Con riguardo alla mora dell'ex conduttore nel rilascio dell'immobile e alla determinazione del dies a quo agli effetti della obbligazione risarcitoria, non vale il principio per cui dies interpellat pro homine ex art. 1219, comma 2, n. 3 c.c., che non richiede diffida ad adempiere, anche se per gli obblighi risarcitori previsti dall'art. 1591 c.c. nel caso di risoluzione giudiziale del contratto ex art. 1458, comma 1, c.c., così come nel caso di scadenza o risoluzione di diritto ex artt. 1456 e 1457 c.c., la mora si verifica dalla data della risoluzione del contratto o della sua scadenza legale, seguita o preceduta da domanda di rilascio dell'immobile, quale che ne sia il motivo, e non dal suo accoglimento anche nel caso di sentenza costitutiva della risoluzione del contratto, per il principio secondo il quale la durata del processo non deve danneggiare che la parte ha ragione (Cass. civ., sez.

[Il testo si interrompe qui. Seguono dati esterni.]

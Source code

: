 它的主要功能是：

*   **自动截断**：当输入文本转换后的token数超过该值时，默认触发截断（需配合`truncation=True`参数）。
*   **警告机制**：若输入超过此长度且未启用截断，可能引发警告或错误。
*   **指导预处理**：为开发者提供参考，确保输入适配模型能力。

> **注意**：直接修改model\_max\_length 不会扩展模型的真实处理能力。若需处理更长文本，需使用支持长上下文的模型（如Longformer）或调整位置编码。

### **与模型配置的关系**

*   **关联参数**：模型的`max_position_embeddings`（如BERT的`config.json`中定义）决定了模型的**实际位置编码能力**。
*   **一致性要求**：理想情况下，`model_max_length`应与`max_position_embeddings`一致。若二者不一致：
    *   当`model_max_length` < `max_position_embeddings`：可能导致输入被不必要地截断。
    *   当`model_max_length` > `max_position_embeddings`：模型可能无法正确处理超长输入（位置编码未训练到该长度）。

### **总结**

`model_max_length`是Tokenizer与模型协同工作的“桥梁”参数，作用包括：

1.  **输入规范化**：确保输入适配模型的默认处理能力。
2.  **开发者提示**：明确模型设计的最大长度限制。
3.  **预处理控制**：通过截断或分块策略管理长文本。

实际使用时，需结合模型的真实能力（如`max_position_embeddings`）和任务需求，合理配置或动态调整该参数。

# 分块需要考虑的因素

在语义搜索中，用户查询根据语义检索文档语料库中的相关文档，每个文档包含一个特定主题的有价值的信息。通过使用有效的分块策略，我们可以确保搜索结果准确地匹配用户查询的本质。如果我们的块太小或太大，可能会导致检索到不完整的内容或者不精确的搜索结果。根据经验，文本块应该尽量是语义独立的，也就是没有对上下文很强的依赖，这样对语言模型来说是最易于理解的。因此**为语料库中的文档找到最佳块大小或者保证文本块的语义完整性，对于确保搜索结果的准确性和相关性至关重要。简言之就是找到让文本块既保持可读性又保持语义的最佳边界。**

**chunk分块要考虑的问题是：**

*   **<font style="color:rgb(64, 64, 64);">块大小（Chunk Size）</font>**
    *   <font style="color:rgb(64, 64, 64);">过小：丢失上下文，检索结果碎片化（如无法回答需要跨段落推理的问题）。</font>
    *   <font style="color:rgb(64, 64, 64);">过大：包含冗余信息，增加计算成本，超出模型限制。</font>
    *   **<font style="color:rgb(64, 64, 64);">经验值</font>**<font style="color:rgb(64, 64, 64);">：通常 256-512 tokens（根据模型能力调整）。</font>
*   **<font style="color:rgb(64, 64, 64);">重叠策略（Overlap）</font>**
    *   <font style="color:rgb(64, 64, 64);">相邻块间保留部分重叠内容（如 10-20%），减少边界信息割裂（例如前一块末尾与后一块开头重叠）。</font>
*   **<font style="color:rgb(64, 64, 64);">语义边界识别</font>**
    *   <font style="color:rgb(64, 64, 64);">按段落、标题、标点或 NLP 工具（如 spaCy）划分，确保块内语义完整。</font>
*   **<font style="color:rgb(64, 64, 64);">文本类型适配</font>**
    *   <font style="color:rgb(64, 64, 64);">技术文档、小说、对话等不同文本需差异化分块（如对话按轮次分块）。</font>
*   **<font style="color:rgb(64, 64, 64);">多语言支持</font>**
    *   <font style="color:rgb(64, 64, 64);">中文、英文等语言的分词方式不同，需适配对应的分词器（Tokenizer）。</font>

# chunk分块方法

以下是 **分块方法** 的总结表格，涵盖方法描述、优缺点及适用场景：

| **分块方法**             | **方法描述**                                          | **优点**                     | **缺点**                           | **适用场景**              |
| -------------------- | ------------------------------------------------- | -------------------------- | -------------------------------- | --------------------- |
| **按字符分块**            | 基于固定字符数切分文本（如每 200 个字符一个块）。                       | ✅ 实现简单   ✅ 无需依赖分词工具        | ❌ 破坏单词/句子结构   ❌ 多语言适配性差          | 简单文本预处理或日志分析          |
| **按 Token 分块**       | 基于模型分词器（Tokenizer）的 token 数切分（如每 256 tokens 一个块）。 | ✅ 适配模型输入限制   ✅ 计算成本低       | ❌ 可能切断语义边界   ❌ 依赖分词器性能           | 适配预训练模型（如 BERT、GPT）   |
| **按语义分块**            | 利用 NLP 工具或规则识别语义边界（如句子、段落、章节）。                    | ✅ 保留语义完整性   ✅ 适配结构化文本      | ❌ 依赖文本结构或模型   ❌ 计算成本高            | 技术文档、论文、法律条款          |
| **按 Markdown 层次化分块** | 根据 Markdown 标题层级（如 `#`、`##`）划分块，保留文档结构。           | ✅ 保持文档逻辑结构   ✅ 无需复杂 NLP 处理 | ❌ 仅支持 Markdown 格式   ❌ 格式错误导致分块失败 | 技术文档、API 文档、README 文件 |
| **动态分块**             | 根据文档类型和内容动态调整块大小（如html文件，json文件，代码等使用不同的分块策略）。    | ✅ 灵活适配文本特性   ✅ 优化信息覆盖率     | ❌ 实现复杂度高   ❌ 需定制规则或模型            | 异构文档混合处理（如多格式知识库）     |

III, 27 marzo 2014, n. 7215; Cass. civ., sez. III, 9 luglio 2009, n. 16110). Nell'ipotesi in cui l'immobile offerto in restituzione dal conduttore si trovi in condizione non corrispondente a quello descritta dalle parti all'inizio della locazione, ovvero, in mancanza di descrizione, si trovi in cattivo stato locativo, occorre individuare i motivi del deterioramento, e se il conduttore non abbia adempiuto all'obbligo di eseguire le opere di piccola manutenzione che gli fanno carico, oppure se egli abbia eseguito trasformazioni e/o innovazioni senza il consenso del locatore. Nel primo caso, l'esecuzione delle opere occorrenti per il ripristino rientra nel dovere di ordinaria diligenza alla quale il locatore è tenuto per non aggravare il danno e il suo rifiuto di ricevere la cosa è conseguentemente illegittimo ed esclude la mora del conduttore, salvo il risarcimento dei danni a carico del conduttore ai sensi dell'art. 1590 c.c.; nel secondo caso, invece, poiché l' opera di ripristino implica il compimento richiederanno un'attività straordinaria e gravosa, il locatore potrà legittimamente rifiutare la restituzione della cosa locata nello stato in cui essa viene offerta (Cass. civ., sez. III, 24 maggio 2013, n. 12977).

L'onere probatorio

Si conferma preliminarmente che il maggior danno dovuto oltre l'indennità di occupazione ragguagliata al canone, è soltanto eventuale dovendo il proprietario locatore assolvere all'onere della prova del danno, sia in ordine all'an che del quantum nell'ambito del lucro cessante (art. 1223 c.c.) dovuto alla indisponibilità dell'immobile, avuto riguardo alla dicotomia danno-evento/danno-conseguenza, valida in tema di responsabilità extra-contrattuale: il danno evento si riferisce al danno inteso come violazione della posizione giuridica soggettiva, mentre la seconda espressione rappresenta l'insieme delle conseguenze pregiudizievoli che la vittima dell'illecito civile abbia sofferto a causa della lesione arrecata alla sua condizione giuridica tutelata (cioè a causa del danno-evento). Anche nel caso di ritardo nella restituzione del bene locato, pur nell'ambito della responsabilità contrattuale, il maggior danno rappresenta il danno-conseguenza che deve esser dimostrato.

CASISTICA

Onere della prova del “maggior danno” per presunzioni

In tema di responsabilità del conduttore per ritardato rilascio dell'immobile locato, il maggior danno ex art. 1591 c.c. deve essere provato in concreto dal locatore, anche mediante il ricorso a presunzioni, purché, però, sia dimostrato che il suddetto ritardo abbia concretamente pregiudicato la possibilità di locare a terzi il bene per un canone superiore all'ultimo pattuito con il conduttore inadempiente, non essendo sufficiente la prova del diverso e maggior valore locativo di mercato (Cass. civ., sez. III, 22 novembre 2016, n. 23704)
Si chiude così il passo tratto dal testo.